REPUBLIKA.CO.ID, Oleh Abi Rekso (Analis Kebijakan Publik)
Stabilitas pemerintahan kian terganggu setelah dua Menteri Kabinet Presiden Jokowi, terseret kasus korupsi. Yakni, Menteri KKP dan Menteri Sosial. Keduanya adalah kader partai pendukung Jokowi-Ma'ruf pada putaran Pilpres 2019.
Kejadian yang berturut-turut ini bukan saja mencengangkan publik luas, namun juga menjadi tamparan kuat kepada para pendukung Jokowi yang selama ini konsisten melawan budaya korupsi dalam pemerintahan.
Sikap Presiden Jokowi yang mendukung segala bentuk penegakan hukum, tanpa pandang bulu adalah sebuah sikap yang patut diacungkan jempol. Artinya, dalam urusan korupsi Presiden Jokowi tidak pandang bulu. Setelah sebelumnya Idrus Marham sebagai Menteri Sosial juga pernah tersangkut masalah korupsi.

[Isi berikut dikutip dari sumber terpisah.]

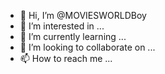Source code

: - 👋 Hi, I’m @MOVIESWORLDBoy
- 👀 I’m interested in ...
- 🌱 I’m currently learning ...
- 💞️ I’m looking to collaborate on ...
- 📫 How to reach me ...

<!---
MOVIESWORLDBoy/MOVIESWORLDBoy is a ✨ special ✨ repository because its `README.md` (this file) appears on your GitHub profile.
You can click the Preview link to take a look at your changes.
--->
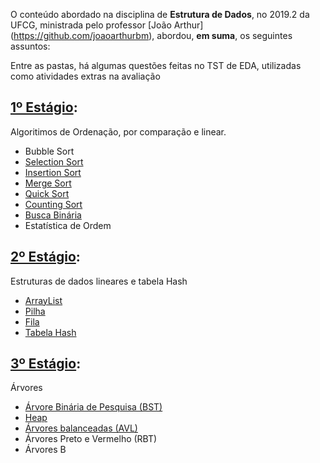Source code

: O conteúdo abordado na disciplina de **Estrutura de Dados**, no 2019.2 da UFCG, ministrada pelo professor [João Arthur] (https://github.com/joaoarthurbm), abordou, **em suma**, os seguintes assuntos:

Entre as pastas, há algumas questões feitas no TST de EDA, utilizadas como atividades extras na avaliação

## [1º Estágio](https://github.com/LucianErick/eda-tst/tree/master/1%C2%BA%20estagio):
Algoritimos de Ordenação, por comparação e linear.
- Bubble Sort
- [Selection Sort](https://github.com/LucianErick/eda-tst/blob/master/1%C2%BA%20estagio/src/Implementa%C3%A7%C3%B5es/SelectionSort.java)
- [Insertion Sort](https://github.com/LucianErick/eda-tst/blob/master/1%C2%BA%20estagio/src/Implementa%C3%A7%C3%B5es/InsertionSort.java)
- [Merge Sort](https://github.com/LucianErick/eda-tst/blob/master/1%C2%BA%20estagio/src/Implementa%C3%A7%C3%B5es/MergeSort.java)
- [Quick Sort](https://github.com/LucianErick/eda-tst/blob/master/1%C2%BA%20estagio/src/Implementa%C3%A7%C3%B5es/QuickSort.java)
- [Counting Sort](https://github.com/LucianErick/eda-tst/blob/master/1%C2%BA%20estagio/src/TST/CountingSort.java)
- [Busca Binária](https://github.com/LucianErick/eda-tst/blob/master/1%C2%BA%20estagio/src/TST/BuscaBinaria.java)
- Estatística de Ordem

## [2º Estágio](https://github.com/LucianErick/eda-tst/tree/master/2%C2%BA%20estagio):
Estruturas de dados lineares e tabela Hash
- [ArrayList](https://github.com/LucianErick/eda-tst/tree/master/2%C2%BA%20estagio/src/Implementa%C3%A7%C3%B5es/ArrayList)
- [Pilha](https://github.com/LucianErick/eda-tst/tree/master/2%C2%BA%20estagio/src/Implementa%C3%A7%C3%B5es/Pilha)
- [Fila](https://github.com/LucianErick/eda-tst/tree/master/2%C2%BA%20estagio/src/Implementa%C3%A7%C3%B5es/Fila)
- [Tabela Hash](https://github.com/LucianErick/eda-tst/tree/master/2%C2%BA%20estagio/src/Implementa%C3%A7%C3%B5es/HashTable)

## [3º Estágio](https://github.com/LucianErick/eda-tst/tree/master/3%C2%BA%20estagio):
Árvores
- [Árvore Binária de Pesquisa (BST)](https://github.com/LucianErick/eda-tst/tree/master/3%C2%BA%20estagio/src/Implementa%C3%A7%C3%B5es/BSTImpl)
- [Heap](https://github.com/LucianErick/eda-tst/tree/master/3%C2%BA%20estagio/src/Implementa%C3%A7%C3%B5es/HeapImpl)
- [Árvores balanceadas (AVL)](https://github.com/LucianErick/eda-tst/tree/master/3%C2%BA%20estagio/src/Implementa%C3%A7%C3%B5es/AVLImpl)
- Árvores Preto e Vermelho (RBT)
- Árvores B
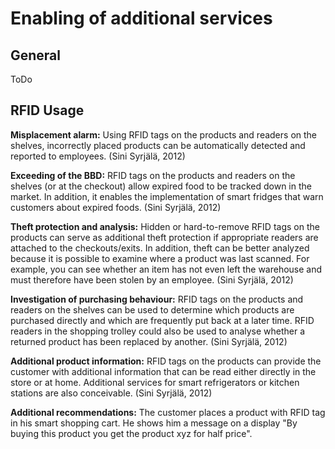 # Enabling of additional services

## General

 ToDo

## RFID Usage

**Misplacement alarm:** Using RFID tags on the products and readers on the shelves, incorrectly placed products can be automatically detected and reported to employees. \(Sini Syrjälä, 2012\)



**Exceeding of the BBD:** RFID tags on the products and readers on the shelves \(or at the checkout\) allow expired food to be tracked down in the market. In addition, it enables the implementation of smart fridges that warn customers about expired foods. \(Sini Syrjälä, 2012\)



**Theft protection and analysis:** Hidden or hard-to-remove RFID tags on the products can serve as additional theft protection if appropriate readers are attached to the checkouts/exits. In addition, theft can be better analyzed because it is possible to examine where a product was last scanned. For example, you can see whether an item has not even left the warehouse and must therefore have been stolen by an employee. \(Sini Syrjälä, 2012\)



**Investigation of purchasing behaviour:** RFID tags on the products and readers on the shelves can be used to determine which products are purchased directly and which are frequently put back at a later time. RFID readers in the shopping trolley could also be used to analyse whether a returned product has been replaced by another. \(Sini Syrjälä, 2012\)



**Additional product information:** RFID tags on the products can provide the customer with additional information that can be read either directly in the store or at home. Additional services for smart refrigerators or kitchen stations are also conceivable. \(Sini Syrjälä, 2012\)



**Additional recommendations:** The customer places a product with RFID tag in his smart shopping cart. He shows him a message on a display "By buying this product you get the product xyz for half price".

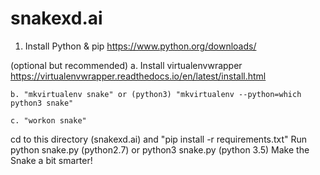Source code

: # snakexd.ai

1. Install Python & pip https://www.python.org/downloads/
 
 
 (optional but recommended)
    a. Install virtualenvwrapper https://virtualenvwrapper.readthedocs.io/en/latest/install.html 
    
    b. "mkvirtualenv snake" or (python3) "mkvirtualenv --python=which python3 snake" 
    
    c. "workon snake"

cd to this directory (snakexd.ai) and "pip install -r requirements.txt"
Run python snake.py (python2.7) or python3 snake.py (python 3.5)
Make the Snake a bit smarter!
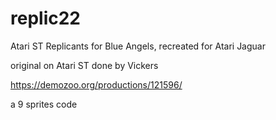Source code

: # replic22
Atari ST Replicants for Blue Angels, recreated for Atari Jaguar

original on Atari ST done by Vickers

https://demozoo.org/productions/121596/

a 9 sprites code

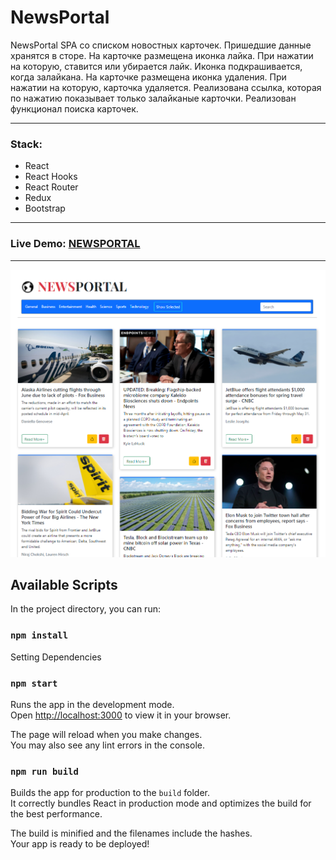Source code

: # NewsPortal

NewsPortal SPA со списком новостных карточек. Пришедшие данные хранятся в сторе. На карточке размещена иконка лайка. При нажатии на которую, ставится или убирается лайк. Иконка подкрашивается, когда залайкана. На карточке размещена иконка удаления. При нажатии на которую, карточка удаляется. Реализована ссылка, которая по нажатию показывает только залайканые карточки. Реализован функционал поиска карточек.

---

### Stack:

- React
- React Hooks
- React Router
- Redux
- Bootstrap

---

### Live Demo: [NEWSPORTAL](https://sweet-creponne-628b82.netlify.app/)

---

![newsportal](screenshots/demo.png 'demo newsportal')

## Available Scripts

In the project directory, you can run:

### `npm install`

Setting Dependencies

### `npm start`

Runs the app in the development mode.\
Open [http://localhost:3000](http://localhost:3000) to view it in your browser.

The page will reload when you make changes.\
You may also see any lint errors in the console.

### `npm run build`

Builds the app for production to the `build` folder.\
It correctly bundles React in production mode and optimizes the build for the best performance.

The build is minified and the filenames include the hashes.\
Your app is ready to be deployed!
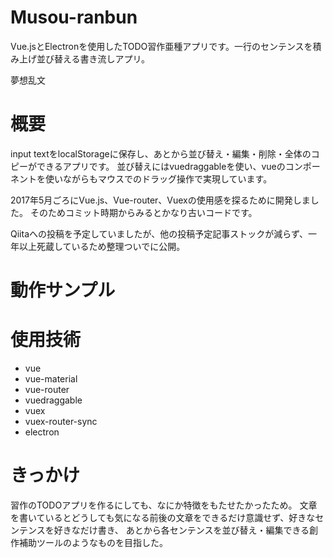 # Musou-ranbun
Vue.jsとElectronを使用したTODO習作亜種アプリです。一行のセンテンスを積み上げ並び替える書き流しアプリ。

夢想乱文

# 概要

input textをlocalStorageに保存し、あとから並び替え・編集・削除・全体のコピーができるアプリです。
並び替えにはvuedraggableを使い、vueのコンポーネントを使いながらもマウスでのドラッグ操作で実現しています。

2017年5月ごろにVue.js、Vue-router、Vuexの使用感を探るために開発しました。
そのためコミット時期からみるとかなり古いコードです。

Qiitaへの投稿を予定していましたが、他の投稿予定記事ストックが減らず、一年以上死蔵しているため整理ついでに公開。

# 動作サンプル


# 使用技術

* vue
* vue-material
* vue-router
* vuedraggable
* vuex
* vuex-router-sync
* electron

# きっかけ

習作のTODOアプリを作るにしても、なにか特徴をもたせたかったため。
文章を書いているとどうしても気になる前後の文章をできるだけ意識せず、好きなセンテンスを好きなだけ書き、
あとから各センテンスを並び替え・編集できる創作補助ツールのようなものを目指した。
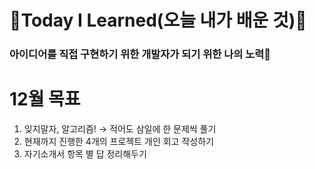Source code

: # 🌱Today I Learned(오늘 내가 배운 것)🌱

<h3> 아이디어를 직접 구현하기 위한 개발자가 되기 위한 나의 노력🤞 </h3>

<h1>12월 목표</h1>

1. 잊지말자, 알고리즘! → 적어도 삼일에 한 문제씩 풀기<br>
2. 현재까지 진행한 4개의 프로젝트 개인 회고 작성하기<br>
3. 자기소개서 항목 별 답 정리해두기<br>
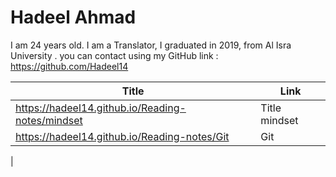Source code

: # Hadeel Ahmad
I am 24 years old.
I am a Translator, I graduated in 2019, from Al Isra University .
you can contact using my GitHub link : https://github.com/Hadeel14

| Title       | Link |
| ----------- | ----------- |
|   https://hadeel14.github.io/Reading-notes/mindset   | Title mindset      |
| https://hadeel14.github.io/Reading-notes/Git   | Git
   |
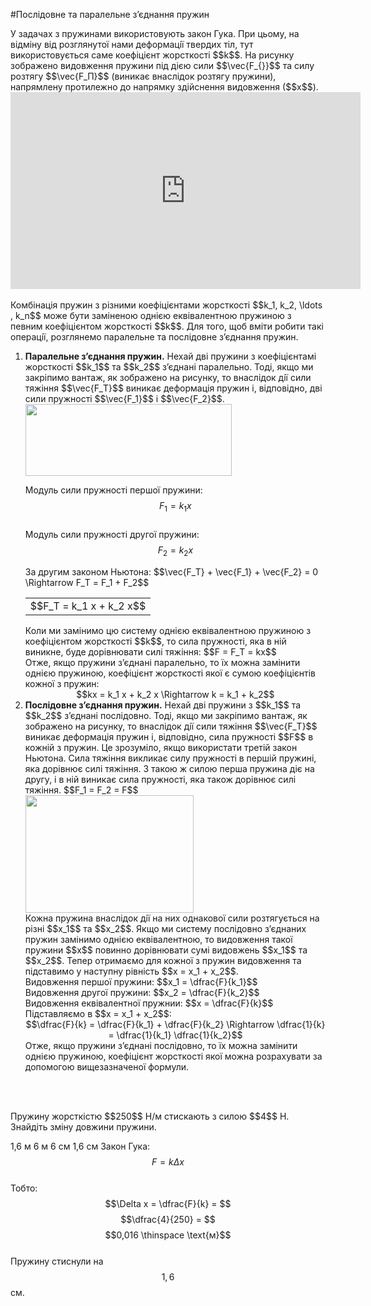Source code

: #Послiдовне та паралельне з’єднання пружин

<div class="space">У задачах з пружинами використовують закон Гука. При цьому, на вiдмiну вiд розглянутої нами деформацiї твердих тiл, тут використовується саме коефiцiєнт жорсткостi $$k$$. На рисунку зображено видовження пружини пiд дiєю сили $$\vec{F_{}}$$ та силу розтягу $$\vec{F_П}$$ (виникає внаслідок розтягу пружини), напрямлену протилежно до напрямку здiйснення видовження ($$x$$).</div>

<div class="fluidMedia">
<iframe width="560" height="315" src="https://www.youtube.com/embed/-i21eWUj0ac" frameborder="0" allowfullscreen></iframe>
</div>
<div class="popup">
</div>

<br>

<div class="space">Комбiнацiя пружин з рiзними коефiцiєнтами жорсткостi $$k_1, k_2, \ldots , k_n$$ може бути замiненою однiєю еквiвалентною пружиною з певним коефіцієнтом жорсткості $$k$$. Для того, щоб вмiти робити такi операцiї, розглянемо паралельне та послiдовне з’єднання пружин.</div>

<ol>
<div class="space"><span class="p1"><b><li> Паралельне з’єднання пружин.</b></span> Нехай двi пружини з коефіцієнтамі жорсткості $$k_1$$ та $$k_2$$ з’єднанi паралельно. Тодi, якщо ми закрiпимо вантаж, як зображено на рисунку, то внаслiдок дiї сили тяжiння $$\vec{F_Т}$$ виникає деформацiя пружин i, вiдповiдно, двi сили
пружностi $$\vec{F_1}$$ i $$\vec{F_2}$$.</div>

<div class="space"><img class="image" width="330" height="115" src="https://rawgit.com/chudaol/ed-era-book-physics/master/images/chapter_4/23.png"></div>

Модуль сили пружностi першої пружини: $$F_1 = k_1 x$$
<br>
Модуль сили пружностi другої пружини: $$F_2 = k_2 x$$
<div class="space">За другим законом Ньютона: $$\vec{F_Т} + \vec{F_1} + \vec{F_2} = 0 \Rightarrow F_Т = F_1 + F_2$$</div>
<div class="centered-table-wrapper">
<table class="centered-table">
<tr class="eq">
<td class="eq">
<p1>$$F_Т = k_1 x + k_2 x$$</p1>
</td>
</tr>
</table></div>
Коли ми замiнимо цю систему однiєю еквiвалентною пружиною з коефiцiєнтом жорсткостi $$k$$, то сила пружностi, яка в нiй виникне, буде дорiвнювати силi тяжiння: <span class="p1">$$F = F_Т = kx$$</span>
<div class="space">Отже, якщо пружини з’єднанi паралельно, то їх можна замiнити однiєю пружиною, коефiцiєнт жорсткостi якої є сумою коефiцiєнтiв кожної з пружин:</div>
<div class="space" align="center">$$kx = k_1 x + k_2 x \Rightarrow k = k_1 + k_2$$</div>
</li>
<div class="space"><span class="p1"><b><li> Послiдовне з’єднання пружин.</b></span> Нехай двi пружини з $$k_1$$ та $$k_2$$ з’єднанi послiдовно. Тодi, якщо ми закрiпимо вантаж, як зображено на рисунку, то внаслiдок дiї сили тяжiння $$\vec{F_Т}$$ виникає деформацiя пружин i, вiдповiдно, сила пружностi $$F$$ в кожнiй з пружин. Це зрозумiло, якщо використати третiй закон Ньютона. Сила тяжiння викликає силу пружностi в першiй пружинi, яка дорiвнює силi тяжiння. З такою ж силою перша пружина дiє на другу, i в нiй виникає сила пружностi, яка також дорiвнює силi тяжiння. $$F_1 = F_2 = F$$</div>

<div class="space"><img class="image" width="269" height="188" src="https://rawgit.com/chudaol/ed-era-book-physics/master/images/chapter_4/24.png"></div>

<div class="space">Кожна пружина внаслiдок дiї на них однакової сили розтягується на рiзнi $$x_1$$ та $$x_2$$. Якщо ми систему послiдовно з’єднаних пружин замiнимо однiєю еквiвалентною, то видовження такої пружини $$x$$ повинно дорiвнювати сумi видовжень $$x_1$$ та $$x_2$$. Тепер отримаємо для кожної з пружин видовження та пiдставимо у наступну рівність $$x = x_1 + x_2$$.</div>

<div class="space">Видовження першої пружини: $$x_1 = \dfrac{F}{k_1}$$</div>
<div class="space">Видовження другої пружини: $$x_2 = \dfrac{F}{k_2}$$</div>
<div class="space">Видовження еквiвалентної пружнии: $$x = \dfrac{F}{k}$$</div>

<div class="space">Пiдставляємо в $$x = x_1 + x_2$$:</div>

<div class="space" align="center">$$\dfrac{F}{k} = \dfrac{F}{k_1} + \dfrac{F}{k_2} \Rightarrow \dfrac{1}{k} = \dfrac{1}{k_1} \dfrac{1}{k_2}$$</div>
Отже, якщо пружини з’єднанi послiдовно, то їх можна замiнити однiєю пружиною, коефiцiєнт жорсткостi якої можна розрахувати за допомогою вищезазначеної формули.
</li>
</ol>

<br>
<br>

<quiz correctLabel="correct!" incorrectLabel="incorrect!" checkLabel="check ansert">
<question>
<p>Пружину жорсткістю $$250$$ Н/м стискають з силою $$4$$ Н. Знайдіть зміну довжини пружини.</p>
 
<answer>1,6 м</answer>
<answer>6 м</answer>
<answer>6 см</answer>
<answer correct>1,6 см</answer>
<explanation>
Закон Гука: $$F = k \Delta x$$
<br>
Тобто: $$\Delta x = \dfrac{F}{k} = $$$$\dfrac{4}{250} = $$$$0,016 \thinspace \text{м}$$
<br>
Пружину стиснули на $$1,6$$ см.
</explanation>
</question>
</quiz>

Menanggapi kegentingan ini, kebutuhan reshuffle semakin nyata. Sudah saatnya Presiden Jokowi mempertimbangkan hal ini secara segera. Reshuffle kali ini adalah kebutuhan atas menjawab kebuntuan sistem. Sudah ada dua Menteri Kabinet Jokowi yang tersangkut masalah korupsi. Sebelum catatan itu bertambah, ada baiknya Presiden mulai mempertimbangkan rombak kabinet segera mungkin.
Ini bukan soal politik akomodatif, ini tentang keberlangsungan sistem pemerintah di masa krisis pandemi. Kemudian juga muncul pertanyaan publik, apakah ada juga catatan buruk kinerja kementerian diluar dua Menteri yang tersangkut masalah korupsi? Di luar dua nama yang sudah tersangkut korupsi, menurut saya, nama Menkes Terawan juga menjadi sorotan penilaian yang kurang memuaskan.
Sektor kesehatan adalah barang publik yang sangat vital bagi masyarakat. Sudah semestinya, sejak awal orang yang memimpin Kementerian Kesehatan adalah orang yang selalu bergumul pada problem kesehatan rakyat. Bukan semata-mata orang yang meletakkan pelayanan kesehatan sebagai sektor bisnis jasa. Itu bertentangan dengan paradigma keadilan sosial.
Publik menilai absennya kepemimpinan birokrasi dan komunikasi publik selama Menteri Terawan memimpin. Kedua hal tersebut dianggap sangat buruk. Hal itu juga yang membuat Kementerian Kesehatan semakin tidak berperan selama pandemi. Bahkan ,dalam banyak survei independen menjelaskan bahwa jika terjadi Reshuffle Kabinet maka posisi Menkeslah yang paling awal diminta publik untuk diganti.
Survei Datalyst Center menjelaskan, dari 2,2 juta pembicaraan publik selama Juli hingga November, nama Terawan mendapatkan 74 peesen sentimen yang paling buruk. Indonesia Political Opinion merilis bahwa 57 persen dari pembicaraan terkait Presiden Jokowi menuntut pencopotan Menteri Terawan. Dan yang terakhir soal kinerja kementerian yang di rilis Vox Populi Research Center merilis Menteri Terawan kinerjanya 0,1 persen. Artinya, sangat tidak kredibel kinerjanya.
Selama menjabat, Menkes sama sekali tidak terlihat kepemimpinan baik secara birokrasi maupun sektor kesehatan. Terlihat Menteri tidak bisa menguasai birokrasi di Kementerian. Maka semua hal macet dan tidak produktif. Juga dalam bentuk komunikasi kepada publik. Banyak pertanyaan publik yang tidak direspons atau diinformasikan terkait situasi dan kondisi selama pandemi.
Hal ini juga tentu menimbulkan banyak pertanyaan publik, apa saja sih kerja sang menteri? Sebagai penutup, kasus kepemimpinan Menkes harus menjadi perhatian khusus Presiden Jokowi, untuk mencari figur lain yang sesuai dengan kriteria kepemimpinan, komunikasi publik, dan keberpihakan pada kesehatan rakyat. Bukan semata-mata fokus pada sektor bisnis kesehatan yang membuat biaya sehat menjadi lebih tinggi.